Your objective:
From the listing that follows, report the number of lines with the word "งรอบร" in them, and no other output.
══════════════════════════════
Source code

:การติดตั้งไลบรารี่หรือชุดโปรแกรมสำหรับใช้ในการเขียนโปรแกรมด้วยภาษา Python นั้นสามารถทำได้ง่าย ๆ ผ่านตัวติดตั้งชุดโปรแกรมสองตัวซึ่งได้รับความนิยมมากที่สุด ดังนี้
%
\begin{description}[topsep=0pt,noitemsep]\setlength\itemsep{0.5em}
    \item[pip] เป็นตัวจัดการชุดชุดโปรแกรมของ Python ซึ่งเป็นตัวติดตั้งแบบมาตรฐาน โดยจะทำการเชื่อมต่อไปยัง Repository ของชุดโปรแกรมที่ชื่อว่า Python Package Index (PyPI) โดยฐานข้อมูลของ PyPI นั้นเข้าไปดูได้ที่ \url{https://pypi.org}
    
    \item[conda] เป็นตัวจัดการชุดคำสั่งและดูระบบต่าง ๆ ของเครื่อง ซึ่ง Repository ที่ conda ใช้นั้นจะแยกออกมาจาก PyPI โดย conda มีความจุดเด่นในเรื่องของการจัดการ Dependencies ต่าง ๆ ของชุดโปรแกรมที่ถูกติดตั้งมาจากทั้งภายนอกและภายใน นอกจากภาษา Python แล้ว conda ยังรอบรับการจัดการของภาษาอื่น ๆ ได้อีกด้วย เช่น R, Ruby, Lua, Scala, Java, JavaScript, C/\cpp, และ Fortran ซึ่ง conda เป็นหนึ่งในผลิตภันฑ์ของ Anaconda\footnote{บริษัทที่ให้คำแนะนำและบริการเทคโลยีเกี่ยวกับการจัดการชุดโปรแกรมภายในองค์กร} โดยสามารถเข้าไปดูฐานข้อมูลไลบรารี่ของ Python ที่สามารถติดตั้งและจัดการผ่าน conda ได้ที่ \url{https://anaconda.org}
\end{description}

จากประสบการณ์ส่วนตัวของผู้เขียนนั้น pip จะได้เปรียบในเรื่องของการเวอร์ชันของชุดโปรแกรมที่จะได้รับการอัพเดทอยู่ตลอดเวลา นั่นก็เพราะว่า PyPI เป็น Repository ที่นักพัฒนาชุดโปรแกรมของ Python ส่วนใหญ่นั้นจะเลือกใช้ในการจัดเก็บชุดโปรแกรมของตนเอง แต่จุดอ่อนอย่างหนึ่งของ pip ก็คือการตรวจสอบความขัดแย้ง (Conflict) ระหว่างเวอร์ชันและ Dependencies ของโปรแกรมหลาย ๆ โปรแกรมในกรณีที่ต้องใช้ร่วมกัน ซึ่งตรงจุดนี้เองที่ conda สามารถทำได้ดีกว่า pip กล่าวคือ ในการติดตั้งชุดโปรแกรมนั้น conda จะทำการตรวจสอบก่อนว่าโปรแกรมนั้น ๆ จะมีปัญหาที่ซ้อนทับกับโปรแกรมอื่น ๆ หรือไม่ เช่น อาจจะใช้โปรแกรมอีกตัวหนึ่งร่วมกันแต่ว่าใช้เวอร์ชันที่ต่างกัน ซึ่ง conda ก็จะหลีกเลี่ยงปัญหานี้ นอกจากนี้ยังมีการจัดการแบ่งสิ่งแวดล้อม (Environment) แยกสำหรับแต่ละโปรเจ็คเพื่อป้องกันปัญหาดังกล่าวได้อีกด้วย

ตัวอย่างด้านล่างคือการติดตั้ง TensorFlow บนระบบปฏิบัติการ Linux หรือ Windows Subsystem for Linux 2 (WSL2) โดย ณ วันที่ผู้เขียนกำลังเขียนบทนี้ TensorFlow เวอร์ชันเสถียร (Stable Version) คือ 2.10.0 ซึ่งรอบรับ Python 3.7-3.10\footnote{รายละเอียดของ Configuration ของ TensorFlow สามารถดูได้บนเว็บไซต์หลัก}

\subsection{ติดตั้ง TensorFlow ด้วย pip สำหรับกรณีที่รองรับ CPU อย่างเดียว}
══════════════════════════════
Output of the task:
2